Keeping your estate agent onside can have a big effect on the interest you receive on your house.  You may be feeling frustrated, but chances are, they are too. Add to that the embarrassment they could be feeling, having told you initially that they were sure your house would sell quickly! A bit of kindness and understanding can go a long way, and reassures your agent that you consider your house sale a team effort.

If you’d like my help to sell your home more effectively, please answer a few short questions here and if I think I can help you, I’ll be in touch.

A lovely couple contacted me recently for advice. Let’s call them Paul and Claire. They were thinking of selling their cottage in Norfolk, and had just invited the pre-requisite three estate agents round to value their house.

Agent one had valued it at £300,000, which was about the price they had themselves been thinking.  So far, so good.

Agent two turned up, and asked them who which other agents had been round. Wanting to be honest, they told him. He then valued their cottage at £325,000, which they were quite pleased about. If they could get that little bit extra for their house, they could afford something nicer than they had been looking at. Things were getting better.

Agent three turned up, and again asked which other agents had been round, and again, in the spirit of transparency, they told her. She promptly gave them a valuation that nearly made them fall off their chairs: £350,000. Surely it wasn’t worth that much??

That evening, Paul and Claire popped into see a neighbour, who was also planning on selling her house. When they told her the story, she was delighted. Her house was a little bigger, and had a better plot. “I’ll put mine on for £375,000 then”, she remarked, excitedly.

The next morning, Paul and Claire called me.

They were confused by the valuations, and concerned that their cottage simply wasn’t worth that amount. Reluctant to put it on the market at a price that would cause it to stick, but also fearful of giving it away when they could have got more for it, they were utterly bewildered at what to do next.

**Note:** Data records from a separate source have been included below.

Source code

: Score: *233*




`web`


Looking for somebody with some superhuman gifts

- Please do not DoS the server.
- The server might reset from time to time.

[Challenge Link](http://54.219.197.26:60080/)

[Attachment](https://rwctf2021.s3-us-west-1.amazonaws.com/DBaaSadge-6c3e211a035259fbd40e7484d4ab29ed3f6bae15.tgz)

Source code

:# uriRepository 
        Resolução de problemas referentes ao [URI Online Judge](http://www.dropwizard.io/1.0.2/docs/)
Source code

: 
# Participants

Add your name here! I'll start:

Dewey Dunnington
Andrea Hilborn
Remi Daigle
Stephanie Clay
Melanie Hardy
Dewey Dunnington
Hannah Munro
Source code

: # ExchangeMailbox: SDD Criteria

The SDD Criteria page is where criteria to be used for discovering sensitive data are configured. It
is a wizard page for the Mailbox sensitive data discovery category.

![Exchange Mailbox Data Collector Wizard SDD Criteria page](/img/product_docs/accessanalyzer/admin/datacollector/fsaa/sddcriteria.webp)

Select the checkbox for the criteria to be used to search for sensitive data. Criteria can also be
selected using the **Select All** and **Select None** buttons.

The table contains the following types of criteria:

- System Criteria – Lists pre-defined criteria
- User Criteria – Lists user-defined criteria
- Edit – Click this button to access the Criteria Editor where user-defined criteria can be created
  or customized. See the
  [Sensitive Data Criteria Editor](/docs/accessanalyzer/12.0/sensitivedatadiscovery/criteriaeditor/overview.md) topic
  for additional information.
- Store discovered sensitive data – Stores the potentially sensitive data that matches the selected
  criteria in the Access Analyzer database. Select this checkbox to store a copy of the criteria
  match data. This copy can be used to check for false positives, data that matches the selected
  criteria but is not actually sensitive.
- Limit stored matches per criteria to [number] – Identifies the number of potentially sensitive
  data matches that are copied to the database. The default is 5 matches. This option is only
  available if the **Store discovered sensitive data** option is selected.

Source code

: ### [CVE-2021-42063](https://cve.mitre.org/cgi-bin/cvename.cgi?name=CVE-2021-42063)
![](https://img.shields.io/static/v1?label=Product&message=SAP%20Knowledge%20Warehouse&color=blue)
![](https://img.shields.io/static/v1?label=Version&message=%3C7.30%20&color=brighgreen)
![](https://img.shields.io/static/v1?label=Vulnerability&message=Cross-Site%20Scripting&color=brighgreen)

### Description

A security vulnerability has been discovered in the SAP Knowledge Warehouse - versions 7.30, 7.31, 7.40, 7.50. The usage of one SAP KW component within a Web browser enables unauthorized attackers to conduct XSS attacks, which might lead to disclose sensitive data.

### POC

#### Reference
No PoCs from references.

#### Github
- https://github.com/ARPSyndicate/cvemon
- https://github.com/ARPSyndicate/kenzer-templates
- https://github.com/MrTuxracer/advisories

I explained to them what was going on: simply put, estate agents are running out of properties to sell. This lack of ‘stock’ is causing a huge challenge for the industry. Back in 2007, agents had too many properties, and they just weren’t selling.  Now, they don’t have enough to satisfy demand from buyers. Is this supply/demand imbalance causing asking prices to rise? Yes, of course. But estate agents are playing a significant part in this outcome too.

Whilst agents are competing so fiercely for new properties to sell, they are being compelled into ‘buying boards’; in other words, over-valuing properties just to get the client to sign with them. Now it’s not as disingenuous as it may sound; after all, prices are indeed going up in many parts of the country (not so much in Norfolk perhaps), and buyers, faced with so little choice of properties, will often pay more than they want to in order to secure their next home.  With plenty of sellers willing to chance their arm and put their home on the market for an inflated figure, seduced by agents’ valuations and the tabloid headlines, we are actually all playing a part in this current state of play, with property prices going up, it would seem, daily.

Back to Paul and Claire.

We had a long discussion about the true ‘value’ of their cottage. Not a ‘test the market’ price, but also not a giveaway price either.  What we were aiming to do, was to find the price that the property would sell at in the timeline they wanted.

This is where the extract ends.